Royal Dutch Shell Group .com Shell may miss profit target on soaring costs



TODAY Reporter

Posted 10 June 04


Due to higher marginal costs of soaring fuel prices in the world market, Pilipinas Shell Petroleum Corp.’s full year net profits for this year may fall short of its P3-billion target.


At the sidelines of the launching of a new oil product, Shell country chairman Edgar Chua said on Tuesday night that as of end-May, the company achieved only 25 percent of its full-year target. “By this time, we should have been registering 41 percent to meet our target for 2004,” Chua said.

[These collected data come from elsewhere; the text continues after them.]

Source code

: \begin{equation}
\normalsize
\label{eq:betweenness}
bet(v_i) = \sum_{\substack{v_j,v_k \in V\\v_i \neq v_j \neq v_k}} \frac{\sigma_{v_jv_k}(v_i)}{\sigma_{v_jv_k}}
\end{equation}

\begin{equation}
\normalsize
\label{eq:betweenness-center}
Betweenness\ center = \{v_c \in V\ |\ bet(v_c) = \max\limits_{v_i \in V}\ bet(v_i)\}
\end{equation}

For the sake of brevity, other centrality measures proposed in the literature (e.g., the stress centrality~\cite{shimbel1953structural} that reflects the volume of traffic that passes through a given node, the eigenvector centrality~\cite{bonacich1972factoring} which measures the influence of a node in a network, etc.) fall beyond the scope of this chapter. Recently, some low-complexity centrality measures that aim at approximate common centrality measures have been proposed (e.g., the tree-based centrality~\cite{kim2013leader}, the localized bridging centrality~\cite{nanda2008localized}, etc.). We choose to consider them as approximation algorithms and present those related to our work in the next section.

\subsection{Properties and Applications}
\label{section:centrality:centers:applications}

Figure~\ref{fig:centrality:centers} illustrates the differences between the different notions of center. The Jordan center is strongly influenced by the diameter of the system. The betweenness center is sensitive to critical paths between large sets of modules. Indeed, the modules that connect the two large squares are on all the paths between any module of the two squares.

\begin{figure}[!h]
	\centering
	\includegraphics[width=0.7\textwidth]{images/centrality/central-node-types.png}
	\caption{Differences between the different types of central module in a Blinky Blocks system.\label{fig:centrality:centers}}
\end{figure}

Despite this, the country’s second-largest oil company, which posted a net income of P2.6 billion last year, would still proceed with its expansion plans unlike the industry’s smaller players, which have decided to forego similar plans due to the prevailing volatility of crude prices.


“We have already set our short-term and long-term plans. We have been pursuing all our marketing efforts to boost our products’ viability. We want to offer different products and we cannot afford not to give our customers the best products and services. We still want to grow despite the ongoing situation in the local oil industry,” he said.


Shell has programmed P2 billion for capital expenditures this year.


“There is a misconception that when oil prices go up, it is more profitable to the oil firms. During these times that prices are shooting up, costs are also going up. There is a marginal squeeze,” he pointed out.


Shell has yet to conclude its yearly review of the viability of its refinery business. There have been rumors that Shell will also close down its refinery plant -- similar to what Caltex Philippines Inc. did last year.


“We have not yet finished our review on our refinery operation. It is a continuing process. The oil refining market this year, I think, would be better but we are not sure until when the good times will last,” Chua said.


He also called on the government to continue its support on the oil firms, particularly on incentives. “Other refineries in the region are getting a lot of perks. They tend to get incentives when they export products unlike here [where] the government favors those that imports oil products. We need a long-term vision on this.


Various government agencies like the Department of Energy, Department of Trade and Industry and the Department of Finance have been very helpful in resolving our concerns such as the local crude process and tax issues. We are very appreciative of their support,” Chua said.